Our “fellow elder,” Peter, preacher, and sheep under the chief Shepherd the Lord Jesus Christ (1 Peter 5:1-4) writes to us in 2 Peter his closing charges and encouragements. Christian and non-Christian alike, are familiar with the two disciples in the New Testament who were under the teaching of Christ but who fell away: Peter and Judas Iscariot. Both of these men were told beforehand that they would fall away (John 13:25-30, 36-38) and both of them do. But, one of them (Peter) is restored and the other withered away into ruin and misery. In chapter 3, Peter has stated two warnings in these last days that scoffers will come from outside the church to pick off the sheep (3:3-4) and that there will be the “ignorant and unstable” that “twist” the Scriptures from inside the church. The god of this world is dead set against the Bride just as much now as he was when the Lamb knelt in Gethsemane, and in their own misery, there are wolves in sheep’s clothing seeking to lead some out to be slaughtered outside the shepherd’s gates.

Peter states that because unregenerate teachers will come from within the fold, that we, “knowing this beforehand, take care that you are not carried away with the error of lawless people and lose your own stability” (3:17b). Can you hear the tender fear in Peter’s voice? He is pleading with us, warning us, to not fall away. Our beloved Peter who knew “beforehand” by the Lord Jesus himself that he would deny his Master three times and yet was carried away by his own sin and error — he is begging with us not to do the same. Peter slipped when he was tempted, and so did Judas. There was a slip from their “own stability” (3:17c). Christian, we mustn’t be like Peter who relied on his own stability and retorted back to the Lord’s warning, “I will not…” (Matthew 26:35). On our own stability or by standing on the sinking sand of earthy logic and fleshly teaching, we will surely slip — we have been warned. The beloved parable in Matthew 7 ending the Sermon on the Mount is about one man building his house on sinking sand and another building it on the solid rock is a good example of this.

In 2 Peter 3:18, we read this exhortation from our brother and Pastor, Peter, “But grow in the grace and knowledge of our Lord and Savior Jesus Christ…” (3:18). Christian, you must be rooted in the grace of Jesus Christ, or you will be carried away. Just as the house built on sand is thrashed and carried away into the sea, so, too, we will be carried away if we are not rooted and growing in the grace of Jesus Christ. True knowledge of him is our only hope — and in Christ, he knows us personally (Amos 3:2).  Knowledge of the Lord is found only in the Word of God.

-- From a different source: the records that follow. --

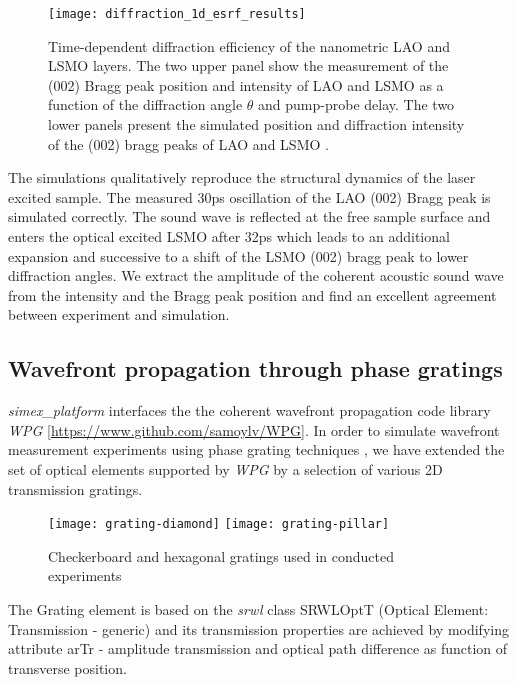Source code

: \documentclass[10pt]{scrartcl}
\begin{document}
\begin{figure}[ht]
    \begin{center}
        \texttt{[image: diffraction\_1d\_esrf\_results]}
    \end{center}
    \caption{Time-dependent diffraction efficiency of the nanometric LAO and
      LSMO layers. The two upper panel show the measurement of the (002) Bragg
      peak position and intensity of LAO and LSMO as a function of the
      diffraction angle $\theta$ and pump-probe delay. The two lower panels
      present the simulated position and diffraction intensity of the (002)
      bragg peaks of LAO and LSMO \cite{Schick2014}.}
    \label{fig:coherent_acoustic_exp_vs_sim}
\end{figure}

The simulations qualitatively reproduce the structural dynamics of the laser excited sample. The measured 30ps oscillation of the LAO (002) Bragg peak is simulated correctly. The sound wave is reflected at the free sample surface and enters the optical excited LSMO after 32ps which leads to an additional expansion and successive to a shift of the LSMO (002) bragg peak to lower diffraction angles. We extract the amplitude of the coherent acoustic sound wave from the intensity and the Bragg peak position and find an excellent agreement between experiment and  simulation.

\subsection{Wavefront propagation through phase gratings}
\label{sec:wpg_phasegrating}
\textit{simex\_platform} interfaces the the coherent wavefront propagation code
library \textit{WPG} [\url{https://www.github.com/samoylv/WPG}]. In order to
simulate wavefront measurement experiments using phase grating techniques
\cite{}, we have extended the set of optical elements supported by \textit{WPG}
by a selection of various 2D transmission gratings.
%
\begin{figure}[ht]
	\begin{center}
		\texttt{[image: grating-diamond]}
		\texttt{[image: grating-pillar]}
	\end{center}
	\caption{Checkerboard and hexagonal gratings used in conducted experiments}
	\label{fig:lm_gratings}
\end{figure}
%
The Grating element is based on the \textit{srwl} class SRWLOptT (Optical Element: Transmission - generic) and its transmission properties are achieved by modifying attribute arTr - amplitude transmission and optical path difference as function of transverse position.
\end{document}

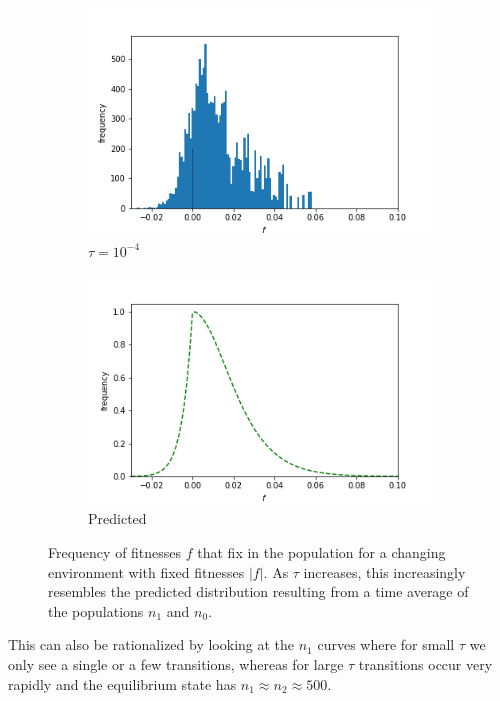 \documentclass{article}
\begin{document}
\begin{figure}[h]
\begin{subfigure}[t]{0.24\linewidth}
		\includegraphics[width = 1.0\linewidth, trim={0 0 0 0}, clip=true]{figures/tau5e3_selection_hist2.png}
		\caption{$\tau = 10^{-4}$}
		\label{fig:t4}
	\end{subfigure}
	\begin{subfigure}[t]{0.24\linewidth}
		\centering
		\includegraphics[width = 1.0\linewidth, trim={0 0 0 0}, clip=true]{figures/no_n_combined_dists.png}
		\caption{Predicted}
		\label{fig:pred}
	\end{subfigure}
\caption{Frequency of fitnesses $f$ that fix in the population for a changing environment with fixed fitnesses $|f|$. As $\tau$ increases, this increasingly resembles the predicted distribution resulting from a time average of the populations $n_1$ and $n_0$.}
\label{fig:changing_constant}
\end{figure}

This can also be rationalized by looking at the $n_1$ curves where for small $\tau$ we only see a single or a few transitions, whereas for large $\tau$ transitions occur very rapidly and the equilibrium state has $n_1 \approx n_2 \approx 500$.
\end{document}
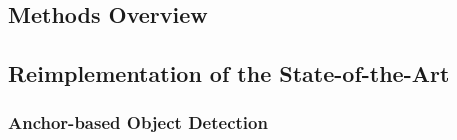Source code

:\subsection{Methods Overview}



\subsection{Reimplementation of the State-of-the-Art}

\subsubsection{Anchor-based Object Detection}



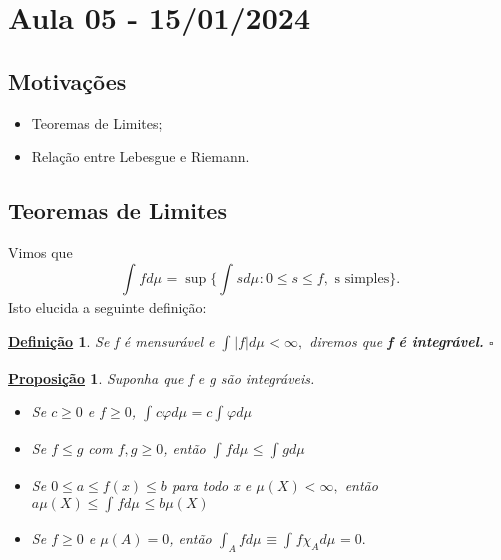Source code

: \documentclass{article}
\newtheorem*{def*}{\underline{Defini\c c\~ao}}
\newtheorem*{prop*}{\underline{Proposi\c c\~ao}}
\begin{document}
\section{Aula 05 - 15/01/2024}
\subsection{Motivações}
\begin{itemize}
  \item Teoremas de Limites; 
  \item Relação entre Lebesgue e Riemann.
\end{itemize}
\subsection{Teoremas de Limites} 
  Vimos que 
    \[
      \int_{}f d\mu_{} = \sup_{}\biggl\{\int_{}s d\mu_{}: 0 \leq s\leq f, \text{ s simples}\biggr\}.
    \]
  Isto elucida a seguinte definição: 
 \begin{def*}
   Se f é mensurável e \(\int_{}|f| d\mu_{} < \infty,\) diremos que \textbf{f é integrável.} \(\square\)
 \end{def*}
\begin{prop*}
  Suponha que f e g são integráveis. 
 \begin{itemize}
   \item[a)] Se \(c \geq 0\) e \(f\geq 0\), \(\int_{}c\varphi  d\mu_{} = c \int_{}\varphi d\mu_{}\)
     \item[b)] Se \(f\leq g\) com \(f, g \geq 0\), então \(\int_{}f d\mu_{} \leq \int_{}g d\mu_{}\)
       \item[c)] Se \(0\leq a\leq f(x)\leq b\) para todo x e \(\mu (X) < \infty,\) então \(a\mu (X) \leq \int_{}f d\mu_{} \leq b\mu (X)\)
         \item[d)] Se \(f\geq 0\) e \(\mu (A) = 0\), então \(\int_{A}f d\mu_{}\equiv \int_{}f \chi_{A} d\mu_{} = 0.\)
 \end{itemize}
\end{prop*}
\end{document}
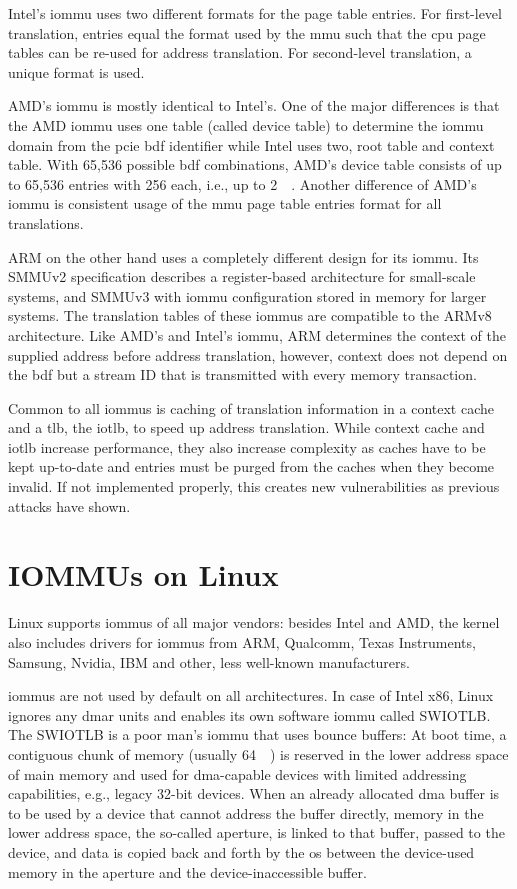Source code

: Intel's \ac{iommu} uses two different formats for the page table entries. For
first-level translation, entries equal the format used by the \ac{mmu} such that
the \ac{cpu} page tables can be re-used for address translation. For
second-level translation, a unique format is used.

AMD's \ac{iommu} is mostly identical to Intel's. One of the major differences is
that the AMD \ac{iommu} uses one table (called device table) to determine the
\ac{iommu} domain from the \ac{pcie} \ac{bdf} identifier while Intel uses two,
root table and context table. With 65,536 possible \ac{bdf} combinations, AMD's
device table consists of up to 65,536 entries with \SI{256}{\bit} each, i.e., up
to \SI{2}{\mebi\byte}. Another difference of AMD's \ac{iommu} is consistent
usage of the \ac{mmu} page table entries format for all translations.

ARM on the other hand uses a completely different design for its \ac{iommu}. Its
SMMUv2 specification describes a register-based architecture for small-scale
systems, and SMMUv3 with \ac{iommu} configuration stored in memory for larger
systems. The translation tables of these \acp{iommu} are compatible to the ARMv8
architecture. Like AMD's and Intel's \ac{iommu}, ARM determines the context of
the supplied address before address translation, however, context does not
depend on the \ac{bdf} but a stream ID that is transmitted with every memory
transaction.

Common to all \acp{iommu} is caching of translation information in a context
cache and a \ac{tlb}, the \ac{iotlb}, to speed up address translation. While
context cache and \ac{iotlb} increase performance, they also increase complexity
as caches have to be kept up-to-date and entries must be purged from the caches
when they become invalid. If not implemented properly, this creates new
vulnerabilities as previous attacks have shown.


\section{IOMMUs on Linux}
\label{sec:iommus_on_linux}

Linux supports \acp{iommu} of all major vendors: besides Intel and AMD, the
kernel also includes drivers for \acp{iommu} from ARM, Qualcomm, Texas
Instruments, Samsung, Nvidia, IBM and other, less well-known manufacturers.

\acp{iommu} are not used by default on all architectures. In case of Intel x86,
Linux ignores any \ac{dmar} units and enables its own software \ac{iommu} called
SWIOTLB. The SWIOTLB is a poor man's \ac{iommu} that uses bounce buffers: At
boot time, a contiguous chunk of memory (usually \SI{64}{\mebi\byte}) is
reserved in the lower address space of main memory and used for \ac{dma}-capable
devices with limited addressing capabilities, e.g., legacy 32-bit devices. When
an already allocated \ac{dma} buffer is to be used by a device that cannot
address the buffer directly, memory in the lower address space, the so-called
aperture, is linked to that buffer, passed to the device, and data is copied
back and forth by the \ac{os} between the device-used memory in the aperture and
the device-inaccessible buffer.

What was the difference between Judas and Peter? Essentially, they both heard the same gospel preached by Jesus, performed mighty works, saw the miracles, walked with the same God-Man, and both sold-out Jesus. But why did Peter remain steadfast after he fell and return to the Lord whereas Judas fell into eternal misery? Jesus prayed for Peter — that he would return again and strengthen the brothers (Luke 21:31-32). We, like Peter, must rely on one means of remaining steadfast in the Lord: “the grace and knowledge of our Lord and Savior Jesus Christ” (2 Peter3:18).

We are commanded to grow in Christ. What a joy-filled command! Christian, labor over these texts and his word given to us for his commandments are sweeter than honey (Psalm 19). How sweet it is to grow in grace and in the joy of knowing him as we experience here and shall always experience in heaven. “To him be the glory both now and to the day of eternity. Amen.”